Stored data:
>>>>>
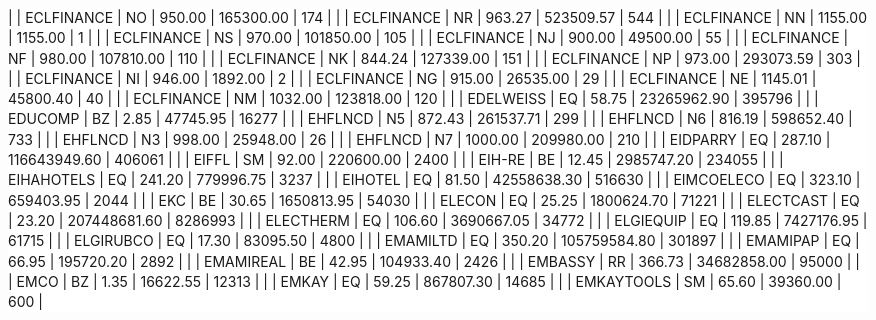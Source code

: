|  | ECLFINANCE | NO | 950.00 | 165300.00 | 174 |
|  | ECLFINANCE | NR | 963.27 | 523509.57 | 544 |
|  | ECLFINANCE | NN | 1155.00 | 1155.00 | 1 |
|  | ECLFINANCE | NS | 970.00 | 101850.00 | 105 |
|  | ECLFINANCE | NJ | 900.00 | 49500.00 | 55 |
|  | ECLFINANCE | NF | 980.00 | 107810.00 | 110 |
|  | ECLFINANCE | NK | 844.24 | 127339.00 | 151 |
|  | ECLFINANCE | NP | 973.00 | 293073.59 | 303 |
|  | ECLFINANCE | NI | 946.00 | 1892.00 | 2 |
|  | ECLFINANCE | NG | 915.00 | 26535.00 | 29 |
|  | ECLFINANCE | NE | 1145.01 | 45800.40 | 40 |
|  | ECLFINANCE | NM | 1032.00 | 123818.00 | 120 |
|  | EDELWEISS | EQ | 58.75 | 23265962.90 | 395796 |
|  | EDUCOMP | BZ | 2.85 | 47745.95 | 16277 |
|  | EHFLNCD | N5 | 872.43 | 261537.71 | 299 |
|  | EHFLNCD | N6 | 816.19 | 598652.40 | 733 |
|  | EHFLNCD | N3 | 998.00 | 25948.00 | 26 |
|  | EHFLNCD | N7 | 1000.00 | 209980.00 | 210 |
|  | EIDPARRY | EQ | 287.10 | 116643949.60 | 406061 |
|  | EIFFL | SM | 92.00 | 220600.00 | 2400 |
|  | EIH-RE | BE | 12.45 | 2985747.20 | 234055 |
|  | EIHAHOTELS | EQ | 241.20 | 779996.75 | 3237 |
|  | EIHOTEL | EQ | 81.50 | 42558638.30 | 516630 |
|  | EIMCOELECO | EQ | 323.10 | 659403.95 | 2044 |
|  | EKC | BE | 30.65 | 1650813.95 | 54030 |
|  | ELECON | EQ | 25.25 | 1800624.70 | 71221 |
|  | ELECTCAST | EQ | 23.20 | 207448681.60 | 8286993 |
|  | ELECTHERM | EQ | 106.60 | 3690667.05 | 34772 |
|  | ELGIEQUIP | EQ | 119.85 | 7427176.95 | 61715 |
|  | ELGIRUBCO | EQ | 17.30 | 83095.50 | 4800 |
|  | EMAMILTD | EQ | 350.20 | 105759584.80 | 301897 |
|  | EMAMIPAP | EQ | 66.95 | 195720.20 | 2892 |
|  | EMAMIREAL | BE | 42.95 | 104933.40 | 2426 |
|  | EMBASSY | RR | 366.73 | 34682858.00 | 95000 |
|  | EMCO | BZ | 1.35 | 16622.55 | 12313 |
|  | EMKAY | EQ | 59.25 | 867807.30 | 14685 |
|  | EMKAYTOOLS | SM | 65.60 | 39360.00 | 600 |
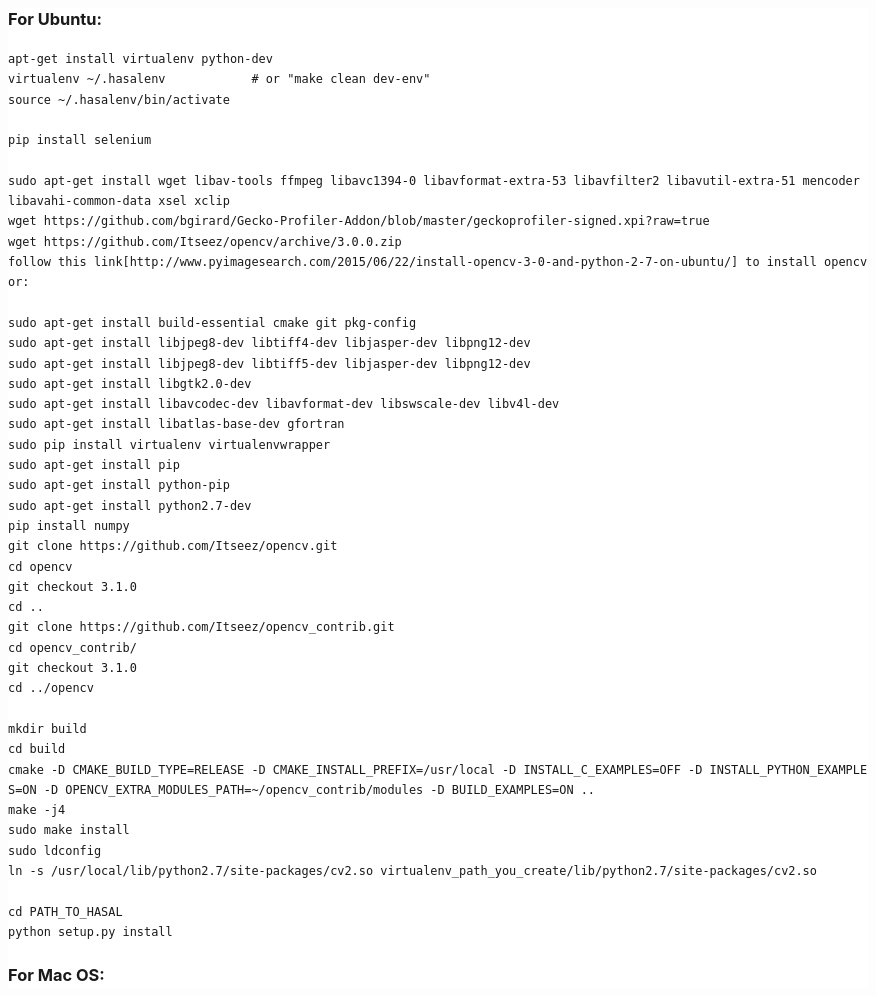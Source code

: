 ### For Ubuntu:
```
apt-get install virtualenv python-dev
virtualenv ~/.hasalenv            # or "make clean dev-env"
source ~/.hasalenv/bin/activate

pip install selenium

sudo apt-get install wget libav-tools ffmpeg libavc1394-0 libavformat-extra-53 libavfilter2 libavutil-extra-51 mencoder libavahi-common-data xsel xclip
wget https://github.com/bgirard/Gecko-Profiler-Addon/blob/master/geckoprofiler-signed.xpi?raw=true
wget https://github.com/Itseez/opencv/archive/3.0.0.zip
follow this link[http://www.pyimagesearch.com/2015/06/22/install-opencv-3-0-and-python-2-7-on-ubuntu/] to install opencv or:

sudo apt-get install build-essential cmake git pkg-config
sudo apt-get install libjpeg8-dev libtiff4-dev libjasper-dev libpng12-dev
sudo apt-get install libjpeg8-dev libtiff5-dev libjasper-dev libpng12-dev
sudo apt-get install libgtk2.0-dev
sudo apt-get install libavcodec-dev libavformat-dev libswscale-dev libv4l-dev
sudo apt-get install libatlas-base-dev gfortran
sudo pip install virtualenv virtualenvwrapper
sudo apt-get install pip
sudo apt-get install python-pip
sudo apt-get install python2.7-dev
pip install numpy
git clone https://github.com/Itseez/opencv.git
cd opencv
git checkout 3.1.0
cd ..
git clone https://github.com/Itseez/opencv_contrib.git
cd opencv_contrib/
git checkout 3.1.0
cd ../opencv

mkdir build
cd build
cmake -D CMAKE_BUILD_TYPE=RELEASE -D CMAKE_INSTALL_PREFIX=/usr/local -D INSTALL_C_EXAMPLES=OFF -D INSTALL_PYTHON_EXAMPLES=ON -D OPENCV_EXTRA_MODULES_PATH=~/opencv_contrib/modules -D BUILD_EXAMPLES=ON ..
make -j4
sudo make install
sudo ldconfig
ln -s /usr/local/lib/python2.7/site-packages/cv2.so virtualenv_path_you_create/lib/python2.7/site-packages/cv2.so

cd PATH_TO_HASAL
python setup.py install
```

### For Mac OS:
<<<<<
### [What you should do]
Copy out each line in the preceding records that contains "https".

### [Reply]
wget https://github.com/bgirard/Gecko-Profiler-Addon/blob/master/geckoprofiler-signed.xpi?raw=true
wget https://github.com/Itseez/opencv/archive/3.0.0.zip
git clone https://github.com/Itseez/opencv.git
git clone https://github.com/Itseez/opencv_contrib.git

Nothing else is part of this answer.